The article Yo peace, bo shalom takes a hard look at the disparate worlds inhabited by Israeli and Palestinian hip-hop artists. Sankha Guha writes:
In such bleak surroundings, it's hard to imagine that Arabs and Jews will ever co-exist within Israel, let alone solve the big issue of Palestinian sovereignty. But despite the tough talk of his lyrics, Tamer must be an optimist. He raps in Hebrew as well as in Arabic, believing that hip-hop may provide a common culture that can open a few minds.
And he has collaborated with several Israeli artists, including Quami, who says: "The effect of a song like Tamer and me did together is that Jews can look at Tamer and say, 'He's a person, he's not Arab to me, he's no different to me.' Maybe Tamer's crowd will look at me the same way - I can only hope so."
(Quami is Israeli artist Quami de la Fox. Tamer is Tamer Nafar of DAM, a onetime friend and colleague of Israeli rapper Subliminal; their relationship and its public dissolution is featured in the film Channels of Rage.) But by the article's end, it runs head-on into major bones of contention between the two sides again, and the thread of optimism vanishes. I don't blame Guha for the bleakness of tone. How can one find common ground between DAM's "Born Here" (translated lyrics) and Subliminal's "Biladi" (though he raps in Hebrew, the song title is Arabic for "My land" -- transliterated and translated lyrics here)? Each side feels so passionately that the land is theirs, and that the other side has been a traitorous and untrustworthy partner in the "peace process."

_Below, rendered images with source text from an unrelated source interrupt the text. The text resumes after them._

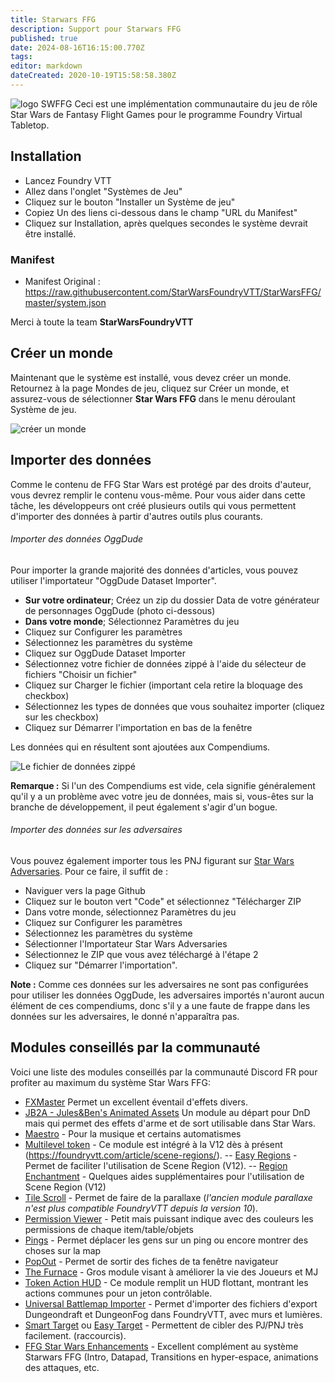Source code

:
 ```yaml
---
title: Starwars FFG
description: Support pour Starwars FFG
published: true
date: 2024-08-16T16:15:00.770Z
tags: 
editor: markdown
dateCreated: 2020-10-19T15:58:58.380Z
---
```


![logo SWFFG](https://gamersplane.com/images/logos/starwarsffg.png) 
Ceci est une implémentation communautaire du jeu de rôle Star Wars de Fantasy Flight Games pour le programme Foundry Virtual Tabletop.

## Installation

 -   Lancez Foundry VTT
 -   Allez dans l'onglet "Systèmes de Jeu"
 -   Cliquez sur le bouton "Installer un Système de jeu"
 -   Copiez Un des liens ci-dessous dans le champ "URL du Manifest"
 -   Cliquez sur Installation, après quelques secondes le système devrait être installé.

### Manifest

* Manifest Original : 
https://raw.githubusercontent.com/StarWarsFoundryVTT/StarWarsFFG/master/system.json

Merci à toute la team **StarWarsFoundryVTT**

## Créer un monde

Maintenant que le système est installé, vous devez créer un monde.
Retournez à la page Mondes de jeu, cliquez sur Créer un monde, et assurez-vous de sélectionner **Star Wars FFG** dans le menu déroulant Système de jeu.

![créer un monde](https://camo.githubusercontent.com/b57d56ea3c99e9f5238e5c301313e3dbfa65905690ef1cb4c9148670232984b9/68747470733a2f2f692e696d6775722e636f6d2f63566561506f732e706e67)

## Importer des données

Comme le contenu de FFG Star Wars est protégé par des droits d'auteur, vous devrez remplir le contenu vous-même. Pour vous aider dans cette tâche, les développeurs ont créé plusieurs outils qui vous permettent d'importer des données à partir d'autres outils plus courants.

###### Importer des données OggDude

Pour importer la grande majorité des données d'articles, vous pouvez utiliser l'importateur "OggDude Dataset Importer".

- **Sur votre ordinateur**; Créez un zip du dossier Data de votre générateur de personnages OggDude (photo ci-dessous)
- **Dans votre monde**; Sélectionnez Paramètres du jeu
- Cliquez sur Configurer les paramètres
- Sélectionnez les paramètres du système
- Cliquez sur OggDude Dataset Importer
- Sélectionnez votre fichier de données zippé à l'aide du sélecteur de fichiers "Choisir un fichier"
- Cliquez sur Charger le fichier (important cela retire la bloquage des checkbox)
- Sélectionnez les types de données que vous souhaitez importer (cliquez sur les checkbox)
- Cliquez sur Démarrer l'importation en bas de la fenêtre

Les données qui en résultent sont ajoutées aux Compendiums.

![Le fichier de données zippé](https://camo.githubusercontent.com/92de8c3650a611d5848347b43ea6e7322f045ad1e49c5147a33b39b8039d3896/68747470733a2f2f692e696d6775722e636f6d2f726651504a73732e706e67)

**Remarque :** Si l'un des Compendiums est vide, cela signifie généralement qu'il y a un problème avec votre jeu de données, mais si, vous-êtes sur la branche de développement, il peut également s'agir d'un bogue.

###### Importer des données sur les adversaires

Vous pouvez également importer tous les PNJ figurant sur [Star Wars Adversaries](http://swa.stoogoff.com).
Pour ce faire, il suffit de :

- Naviguer vers la page Github
- Cliquez sur le bouton vert "Code" et sélectionnez "Télécharger ZIP
- Dans votre monde, sélectionnez Paramètres du jeu
- Cliquez sur Configurer les paramètres
- Sélectionnez les paramètres du système
- Sélectionner l'Importateur Star Wars Adversaries
- Sélectionnez le ZIP que vous avez téléchargé à l'étape 2
- Cliquez sur "Démarrer l'importation".

**Note :**
Comme ces données sur les adversaires ne sont pas configurées pour utiliser les données OggDude, les adversaires importés n'auront aucun élément de ces compendiums, donc s'il y a une faute de frappe dans les données sur les adversaires, le donné n'apparaîtra pas.

## Modules conseillés par la communauté

Voici une liste des modules conseillés par la communauté Discord FR pour profiter au maximum du système Star Wars FFG:
- [FXMaster](https://foundryvtt.com/packages/fxmaster/) Permet un excellent éventail d'effets divers.
- [JB2A - Jules&Ben's Animated Assets](https://foundryvtt.com/packages/JB2A_DnD5e/) Un module au départ pour DnD mais qui permet des effets d'arme et de sort utilisable dans Star Wars.
- [Maestro](https://foundryvtt.com/packages/maestro/) - Pour la musique et certains automatismes
- [Multilevel token](https://foundryvtt.com/packages/multilevel-tokens/) - Ce module est intégré à la V12 dès à présent (https://foundryvtt.com/article/scene-regions/).
-- [Easy Regions](https://foundryvtt.com/article/scene-regions/) - Permet de faciliter l'utilisation de Scene Region (V12).
-- [Region Enchantment](https://foundryvtt.com/packages/regionenchantment) - Quelques aides supplémentaires pour l'utilisation de Scene Region (V12)
- [Tile Scroll](https://foundryvtt.com/packages/tile-scroll/) - Permet de faire de la parallaxe (*l'ancien module parallaxe n'est plus compatible FoundryVTT depuis la version 10*).
- [Permission Viewer](https://foundryvtt.com/packages/permission_viewer/) - Petit mais puissant indique avec des couleurs les permissions de chaque item/table/objets
- [Pings](https://foundryvtt.com/packages/pings/) - Permet déplacer les gens sur un ping ou encore montrer des choses sur la map
- [PopOut](https://foundryvtt.com/packages/popout/) - Permet de sortir des fiches de ta fenêtre navigateur
- [The Furnace](https://foundryvtt.com/packages/furnace/) - Gros module visant à améliorer la vie des Joueurs et MJ
- [Token Action HUD](https://foundryvtt.com/packages/token-action-hud/) - Ce module remplit un HUD flottant, montrant les actions communes pour un jeton contrôlable.
- [Universal Battlemap Importer](https://foundryvtt.com/packages/dd-import/) - Permet d'importer des fichiers d'export Dungeondraft et DungeonFog dans FoundryVTT, avec murs et lumières.
- [Smart Target](https://foundryvtt.com/packages/smarttarget/) ou [Easy Target](https://foundryvtt.com/packages/easy-target) - Permettent de cibler des PJ/PNJ très facilement. (raccourcis).
- [FFG Star Wars Enhancements](https://foundryvtt.com/packages/ffg-star-wars-enhancements/) - Excellent complément au système Starwars FFG (Intro, Datapad, Transitions en hyper-espace, animations des attaques, etc.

The film I'd really like to see is one which looks at Israeli and Palestinian hip-hop across religious and cultural boundaries. One which brings DAM and PR and Abeer together with Rebel Sun of Coolooloosh and Corner Prophets, "a cultural initiative which intends to inject hip hop related arts and events into the Jerusalem cultural scene," and which is still working "to inspire a new generation of Israelis & Palestinians to use art and music as a way of interacting with one another as a means of finding understanding and common ground between them." At the end of the film there could be another Hip Hop Sulha, which "reinvents the concept of the traditional Arab sulha [reconciliation] by bringing leading Israeli and Palestinian hip-hop musicians...together to celebrate peace and religious tolerance via the performing arts."
But that's not the film that Salloum intended to make. She wanted to tell the story of Palestinian hip-hop artists and how they respond to their community's struggle with their art. If you're interested in hiphop or in Israel/Palestine, I recommend the film. It may not be easy for folks who support Israel to watch -- but for me, that's part of what makes it so important to see. It's good to hear the voices of people who are coming from another point of view, even if what they have to say may be painful to hear.
ETA: Ethan's weighed in with a terrific post -- Slingshot Hip-Hop and the Power of Digital Palestine -- which looks at this film through some slightly different lenses. Really worth a read.